BEGIN TASK DATA

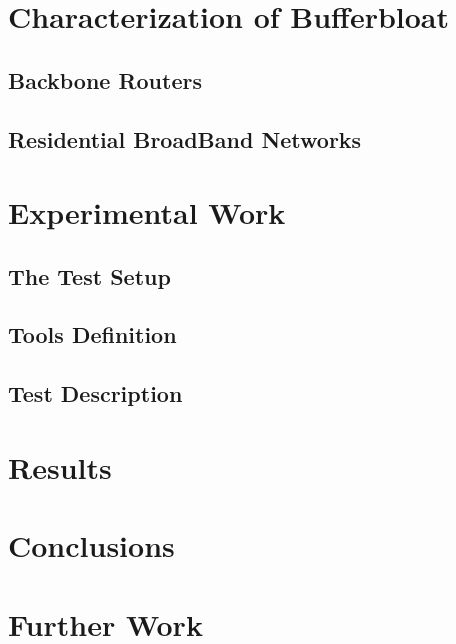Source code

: \documentclass[letter, 11pt]{article}
\begin{document}
\section{Characterization of Bufferbloat}

\subsection{Backbone Routers}


\subsection{Residential BroadBand Networks}


\newpage

\section{Experimental Work}


\subsection{The Test Setup}


\subsection{Tools Definition}


\subsection{Test Description}


\section{Results}

\section{Conclusions}

\section{Further Work}

{}
\end{document}
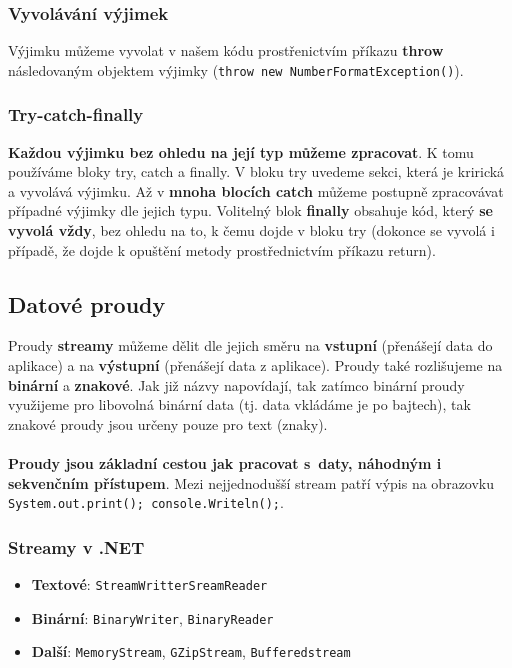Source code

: \subsubsection{Vyvolávání výjimek}
Výjimku můžeme vyvolat v našem kódu prostřenictvím příkazu \textbf{throw} následovaným objektem výjimky (\texttt{throw new NumberFormatException()}).

\subsubsection{Try-catch-finally}
\textbf{Každou výjimku bez ohledu na její typ můžeme zpracovat}. K tomu používáme bloky try, catch a finally. V bloku try uvedeme sekci, která je krirická a vyvolává výjimku. Až v\textbf{ mnoha blocích catch} můžeme postupně zpracovávat případné výjimky dle jejich typu. Volitelný blok \textbf{finally} obsahuje kód, který \textbf{se vyvolá vždy}, bez ohledu na to, k čemu dojde v bloku try (dokonce se vyvolá i případě, že dojde k opuštění metody prostřednictvím příkazu return).



\subsection{Datové proudy}
Proudy \textbf{streamy} můžeme dělit dle jejich směru na \textbf{vstupní} (přenášejí data do aplikace) a na \textbf{výstupní} (přenášejí data z aplikace). Proudy také rozlišujeme na \textbf{binární} a \textbf{znakové}. Jak již názvy napovídají, tak zatímco binární proudy využijeme pro libovolná binární data (tj. data vkládáme je po bajtech), tak znakové proudy jsou určeny pouze pro text (znaky).
\\\\
\textbf{Proudy jsou základní cestou jak pracovat s daty, náhodným i sekvenčním přístupem}. Mezi nejjednodušší stream patří výpis na obrazovku \texttt{System.out.print(); \linebreak console.Writeln();}.

\subsubsection{Streamy v .NET}
\begin{itemize}
	\item \textbf{Textové}: \texttt{StreamWritter}\texttt{SreamReader} 
	\item \textbf{Binární}:	 \texttt{BinaryWriter},	 \texttt{BinaryReader} 
	\item \textbf{Další}:	 \texttt{MemoryStream},	 \texttt{GZipStream},		 \texttt{Bufferedstream} 
\end{itemize}

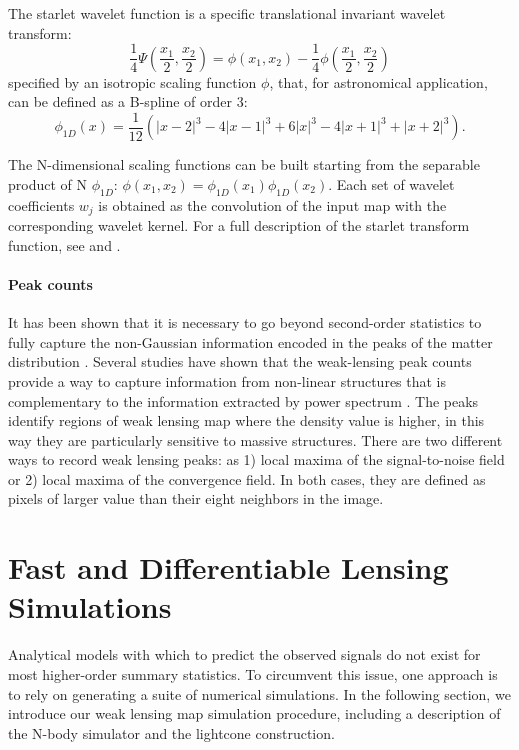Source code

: \documentclass{aa}
\begin{document}
The starlet wavelet function is a specific translational invariant wavelet transform:
\begin{equation}
   \frac{1}{4} \Psi \left ( \frac{x_1}{2}, \frac{x_2}{2} \right )=
    \phi (x_1,x_2)- \frac{1}{4} \phi  \left ( \frac{x_1}{2},  \frac{x_2}{2} \right )
\end{equation}
specified by an isotropic scaling function $\phi$, that,  for astronomical application, can be defined as a B-spline of order 3:
\begin{equation}
\phi_{1D}(x)= \frac{1}{12} (|x-2|^3-4|x-1|^3+6|x|^3-4|x+1|^3+|x+2|^3 ).
\end{equation}

The N-dimensional scaling functions can be built starting from the separable product of N $\phi_{1D}$: $\phi(x_1,x_2)=\phi_{1D}(x_1)\phi_{1D}(x_2)$. 
Each set of wavelet coefficients $w_j$ is obtained as the convolution of the input map with the corresponding wavelet kernel. For a full description of the starlet transform function, see \citet{4060954} and \citet{10.5555/1830428}.

\paragraph{Peak counts}It has been shown that it is necessary to go beyond second-order statistics to fully capture the non-Gaussian information encoded in the peaks of the matter distribution 
\citep{1997A&A...322....1B, 1997ApJ...484..560J,1999A&A...342...15V,2003A&A...397..809S}. Several studies have shown that the weak-lensing peak counts provide a way to capture information from non-linear structures that is complementary to the information extracted by power spectrum \citep{lin2015new, peel2017cosmological, ajani2020constraining, harnois2021cosmic, zurcher2022dark}.
The peaks identify regions of weak lensing map where the density value is higher, in this way they are particularly sensitive to massive structures.
There are two different ways to record weak lensing peaks: as 1) local maxima of the signal-to-noise field or 2) local maxima of the convergence field. In both cases, they are defined as pixels of larger value than their eight neighbors in the image.


\section{Fast and Differentiable Lensing Simulations}\label{Fast_and_Differentiable_Lensing_Simulations}
Analytical models with which to predict the observed signals do not exist for most higher-order summary statistics. 
To circumvent this issue, one approach is to rely on generating a suite of numerical simulations.
In the following section, we introduce our weak lensing map simulation procedure, including a description of the N-body simulator and the lightcone construction.
\end{document}
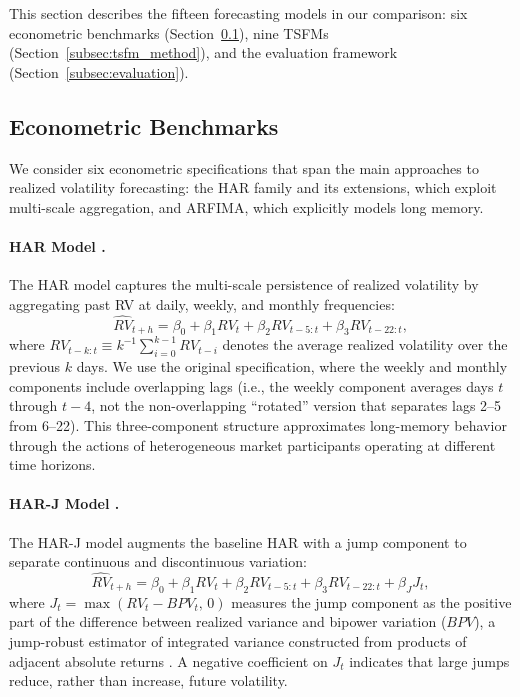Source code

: \documentclass[12pt]{article}
\begin{document}
This section describes the fifteen forecasting models in our comparison: six econometric benchmarks (Section~\ref{subsec:benchmarks}), nine TSFMs (Section~\ref{subsec:tsfm_method}), and the evaluation framework (Section~\ref{subsec:evaluation}).

\subsection{Econometric Benchmarks}
\label{subsec:benchmarks}

We consider six econometric specifications that span the main approaches to realized volatility forecasting: the HAR family and its extensions, which exploit multi-scale aggregation, and ARFIMA, which explicitly models long memory.

\paragraph{HAR Model \citep{corsi2009}.}
The HAR model captures the multi-scale persistence of realized volatility by aggregating past RV at daily, weekly, and monthly frequencies:
\begin{equation}
  \widehat{RV}_{t+h} = \beta_0 + \beta_1 RV_t + \beta_2 RV_{t-5:t} + \beta_3 RV_{t-22:t},
  \label{eq:har}
\end{equation}
where $RV_{t-k:t} \equiv k^{-1}\sum_{i=0}^{k-1} RV_{t-i}$ denotes the average realized volatility over the previous $k$ days. We use the original specification, where the weekly and monthly components include overlapping lags (i.e., the weekly component averages days $t$ through $t-4$, not the non-overlapping ``rotated'' version that separates lags 2--5 from 6--22). This three-component structure approximates long-memory behavior through the actions of heterogeneous market participants operating at different time horizons.

\paragraph{HAR-J Model \citep{andersen2007roughing}.}
The HAR-J model augments the baseline HAR with a jump component to separate continuous and discontinuous variation:
\begin{equation}
  \widehat{RV}_{t+h} = \beta_0 + \beta_1 RV_t + \beta_2 RV_{t-5:t} + \beta_3 RV_{t-22:t} + \beta_J J_t,
  \label{eq:har_j}
\end{equation}
where $J_t = \max(RV_t - BPV_t,\, 0)$ measures the jump component as the positive part of the difference between realized variance and bipower variation ($BPV$), a jump-robust estimator of integrated variance constructed from products of adjacent absolute returns \citep{barndorffnielsen2004bipower}. A negative coefficient on $J_t$ indicates that large jumps reduce, rather than increase, future volatility.
\end{document}
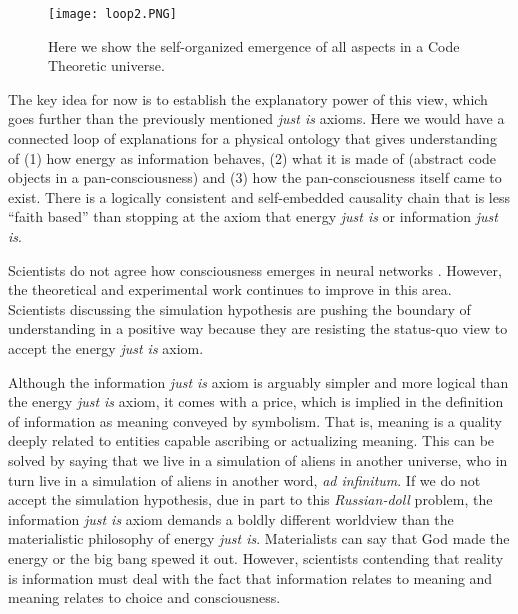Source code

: \documentclass[submission,copyright,creativecommons]{eptcs}
\begin{document}
\begin{figure}[h!]
  \texttt{[image: loop2.PNG]}
\caption{Here we show the self-organized emergence of all aspects in a Code Theoretic universe.}
\label{fig:2}       %
\end{figure}
%


The key idea for now is to establish the explanatory power of this view, which goes further than the previously mentioned \textit{just is} axioms. Here we would have a connected loop of explanations for a physical ontology that gives understanding of (1) how energy as information behaves, (2) what it is made of (abstract code objects in a pan-consciousness) and (3) how the pan-consciousness itself came to exist. There is a logically consistent and self-embedded causality chain that is less “faith based” than stopping at the axiom that energy \textit{just is} or information \textit{just is}.

Scientists do not agree how consciousness emerges in neural networks \cite{seager2016theories}. However, the theoretical and experimental work continues to improve in this area. Scientists discussing the simulation hypothesis \cite{bostrom2009simulation} are pushing the boundary of understanding in a positive way because they are resisting the status-quo view to accept the energy \textit{just is} axiom.

Although the information \textit{just is} axiom is arguably simpler and more logical than the energy \textit{just is} axiom, it comes with a price, which is implied in the definition of information as meaning conveyed by symbolism. That is, meaning is a quality deeply related to entities capable ascribing or actualizing meaning. This can be solved by saying that we live in a simulation of aliens in another universe, who in turn live in a simulation of aliens in another word, \textit{ad infinitum}. If we do not accept the simulation hypothesis, due in part to this \textit{Russian-doll} problem, the information \textit{just is} axiom demands a boldly different worldview than the materialistic philosophy of energy \textit{just is}. Materialists can say that God made the energy or the big bang spewed it out. However, scientists contending that reality is information must deal with the fact that information relates to meaning and meaning relates to choice and consciousness.
\end{document}
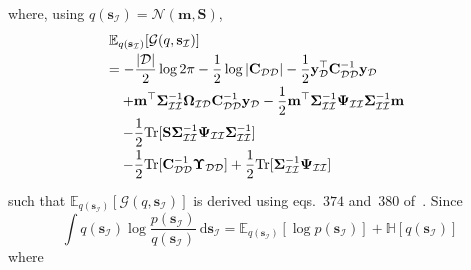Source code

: \documentclass[conference]{IEEEtran}
\begin{document}
	\vspace{-1mm}
	where, using $q(\mathbf{s}_\mathcal{I})=\mathcal{N}(\mathbf{m},\mathbf{S})$,%
	\begin{equation*}
		\hspace{-1.7mm}
		\begin{array}{l}
			\displaystyle\mathbb{E}_{q(\mathbf{s}_\mathcal{I})}[\mathcal{G}(q,\mathbf{s}_\mathcal{I})] \vspace{1mm}\\
			\displaystyle=-\frac{|\mathcal{D}|}{2}\log2\pi-\frac{1}{2}\log|\mathbf{C}_\mathcal{DD}|-\frac{1}{2}\mathbf{y}_\mathcal{D}^\top\mathbf{C}_\mathcal{DD}^{-1}\mathbf{y}_\mathcal{D}\vspace{1mm}\\
			\displaystyle\quad+\mathbf{m}^\top\mathbf{\Sigma}_\mathcal{II}^{-1}\mathbf{\Omega}_\mathcal{ID}\mathbf{C}_\mathcal{DD}^{-1}\mathbf{y}_\mathcal{D}-\frac{1}{2}\mathbf{m}^\top\mathbf{\Sigma}_\mathcal{II}^{-1}\mathbf{\Psi}_\mathcal{II}\mathbf{\Sigma}_\mathcal{II}^{-1}\mathbf{m}\vspace{1mm}\\
			\displaystyle\quad-\frac{1}{2}\mathrm{Tr}[\mathbf{S}\mathbf{\Sigma}_\mathcal{II}^{-1}\mathbf{\Psi}_\mathcal{II}\mathbf{\Sigma}_\mathcal{II}^{-1}]\vspace{1mm}\\
			\displaystyle\quad-\frac{1}{2}\mathrm{Tr}[\mathbf{C}_\mathcal{DD}^{-1}\mathbf{\Upsilon}_\mathcal{DD}]+\frac{1}{2}\mathrm{Tr}[\mathbf{\Sigma}_\mathcal{II}^{-1}\mathbf{\Psi}_\mathcal{II}] \vspace{1mm}\\
			
		\end{array}
	\end{equation*}
	such that $\mathbb{E}_{q(\mathbf{s}_\mathcal{I})}[\mathcal{G}(q,\mathbf{s}_\mathcal{I})]$ is derived using eqs.~$374$ and~$380$ of~\cite{IMM2012-03274}. Since \vspace{-1mm} 
	\begin{equation*}
		\int q(\mathbf{s}_\mathcal{I})\log\dfrac{p(\mathbf{s}_\mathcal{I})}{q(\mathbf{s}_\mathcal{I})}\ \mathrm{d}\mathbf{s}_\mathcal{I}=\mathbb{E}_{q(\mathbf{s}_\mathcal{I})}[\log p(\mathbf{s}_\mathcal{I})]+\mathbb{H}[q(\mathbf{s}_\mathcal{I})]
	\end{equation*}
	\vspace{-1mm}
	where
\end{document}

END TASK DATA

> [EXERCISE DIRECTIONS]:
Count the lines in the records that contain the word "order", and give only that number.

> [RESULT OF THIS TASK]:
3